The intent is clear when an artist names their album Foreigner. It’s implying that something doesn’t necessarily belong. Not the case here -it’s the debut disc from the UK-Congolese singer Jordan Mackampa. This is a collection of songs that feels anything but unfamiliar – they’re smooth, warm and feel like a warm sweater or the perfect hoodie.
Opener “Magic” is built on a symphony of Mackampa’s vocals, acting as his own sort of barbershop quartet. It’s a fun, bright opener with a subtle, slick horn line that really does a great job of setting the table for what’s to come. “Love at First Sight” is a little more pensive, featuring drippy synths and flanged guitar. There’s a ton of texture in the song – every element and instrument find its own room to breathe and never overpowering another part. It’s a rare commodity these days that pop songs offer real space in their relatively short runtimes.

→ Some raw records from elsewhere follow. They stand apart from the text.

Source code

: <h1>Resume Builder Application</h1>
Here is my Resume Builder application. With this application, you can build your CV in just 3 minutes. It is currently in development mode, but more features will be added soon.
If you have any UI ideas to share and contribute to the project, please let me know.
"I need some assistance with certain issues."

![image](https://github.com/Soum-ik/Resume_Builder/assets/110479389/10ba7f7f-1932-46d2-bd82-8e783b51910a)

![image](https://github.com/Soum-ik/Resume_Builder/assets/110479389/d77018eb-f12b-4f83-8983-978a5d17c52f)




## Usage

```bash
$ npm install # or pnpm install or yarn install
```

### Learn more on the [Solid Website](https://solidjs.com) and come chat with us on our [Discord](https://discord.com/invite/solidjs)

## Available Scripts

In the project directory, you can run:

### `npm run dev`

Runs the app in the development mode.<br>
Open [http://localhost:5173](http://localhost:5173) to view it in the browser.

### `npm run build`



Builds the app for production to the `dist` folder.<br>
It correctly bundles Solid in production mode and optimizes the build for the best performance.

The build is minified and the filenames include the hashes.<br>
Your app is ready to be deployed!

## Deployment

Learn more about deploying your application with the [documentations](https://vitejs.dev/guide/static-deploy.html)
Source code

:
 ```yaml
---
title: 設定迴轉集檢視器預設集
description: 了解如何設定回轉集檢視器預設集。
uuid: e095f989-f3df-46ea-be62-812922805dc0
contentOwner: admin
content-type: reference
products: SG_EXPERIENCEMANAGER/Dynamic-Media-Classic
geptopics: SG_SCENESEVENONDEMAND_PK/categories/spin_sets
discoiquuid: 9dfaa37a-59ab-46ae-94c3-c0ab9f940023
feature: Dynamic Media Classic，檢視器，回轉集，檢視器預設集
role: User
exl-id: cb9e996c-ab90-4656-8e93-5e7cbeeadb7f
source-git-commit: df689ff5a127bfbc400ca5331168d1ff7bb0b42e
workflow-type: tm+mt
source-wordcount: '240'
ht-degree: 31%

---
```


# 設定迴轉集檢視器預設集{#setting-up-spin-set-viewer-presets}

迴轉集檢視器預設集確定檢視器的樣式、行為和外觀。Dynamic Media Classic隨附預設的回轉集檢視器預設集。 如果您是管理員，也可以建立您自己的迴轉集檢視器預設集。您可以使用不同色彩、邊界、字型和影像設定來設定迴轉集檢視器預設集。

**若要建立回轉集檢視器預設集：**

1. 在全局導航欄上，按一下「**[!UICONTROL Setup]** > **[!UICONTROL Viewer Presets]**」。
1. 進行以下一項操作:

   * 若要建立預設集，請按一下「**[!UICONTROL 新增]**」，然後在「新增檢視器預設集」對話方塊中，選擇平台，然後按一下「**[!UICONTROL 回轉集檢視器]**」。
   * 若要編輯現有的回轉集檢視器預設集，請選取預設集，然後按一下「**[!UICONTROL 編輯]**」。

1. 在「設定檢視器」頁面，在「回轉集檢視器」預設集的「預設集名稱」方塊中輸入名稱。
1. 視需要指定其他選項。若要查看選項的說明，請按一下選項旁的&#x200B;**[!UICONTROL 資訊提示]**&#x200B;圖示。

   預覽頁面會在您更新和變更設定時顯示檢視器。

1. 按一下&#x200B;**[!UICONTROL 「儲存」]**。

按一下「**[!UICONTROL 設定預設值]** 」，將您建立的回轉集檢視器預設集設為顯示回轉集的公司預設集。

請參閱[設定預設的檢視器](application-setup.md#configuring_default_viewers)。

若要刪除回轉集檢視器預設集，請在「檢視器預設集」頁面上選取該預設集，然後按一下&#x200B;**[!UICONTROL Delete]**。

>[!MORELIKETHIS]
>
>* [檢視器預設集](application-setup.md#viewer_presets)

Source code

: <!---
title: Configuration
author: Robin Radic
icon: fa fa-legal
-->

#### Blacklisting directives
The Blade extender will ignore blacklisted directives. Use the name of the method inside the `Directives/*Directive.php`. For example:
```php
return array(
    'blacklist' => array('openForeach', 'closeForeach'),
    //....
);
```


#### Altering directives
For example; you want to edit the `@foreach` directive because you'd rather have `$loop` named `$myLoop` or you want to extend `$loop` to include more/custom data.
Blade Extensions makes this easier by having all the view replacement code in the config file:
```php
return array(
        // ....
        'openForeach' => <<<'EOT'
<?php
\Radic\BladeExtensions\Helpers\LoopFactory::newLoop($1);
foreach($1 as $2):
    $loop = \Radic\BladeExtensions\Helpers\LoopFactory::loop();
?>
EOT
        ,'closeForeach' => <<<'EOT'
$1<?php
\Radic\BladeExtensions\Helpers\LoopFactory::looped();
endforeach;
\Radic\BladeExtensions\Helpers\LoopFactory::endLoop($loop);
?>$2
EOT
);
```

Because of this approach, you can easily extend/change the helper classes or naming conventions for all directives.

“What Am I,” rounding out the album’s first half, is one the true show stopping moments. Full swelling, dramatic strings and a communal choir, it certainly has earned the Marvin Gaye comparisons that have been bandied about. The album’s title track is a mostly-acoustic number that almost feels like it could have been written for Mumford and Sons. “Care for Your Mother” is a beautiful, lush soul ballad that will someday sound great in a room full of people. The final refrain is one that begs to be repeated while cell phone flashlights sway from side to side in the distance, whenever that happens again. Many songs on this album feel like they’re going to be much bigger than intended.
Foreigner is a very strong debut. It sounds like Mackampa is an artist who has excellent songwriting chops and is great at establishing a powerful ambience around them. It’s hard not to think about what he will be doing as he moves further down the road. It’s a heck of record that offers a tantalizing peak for someone just coming into their own. You’ll hear from Jordan Mackampa again soon, and it will likely sound even more impressive than this skillful first entry.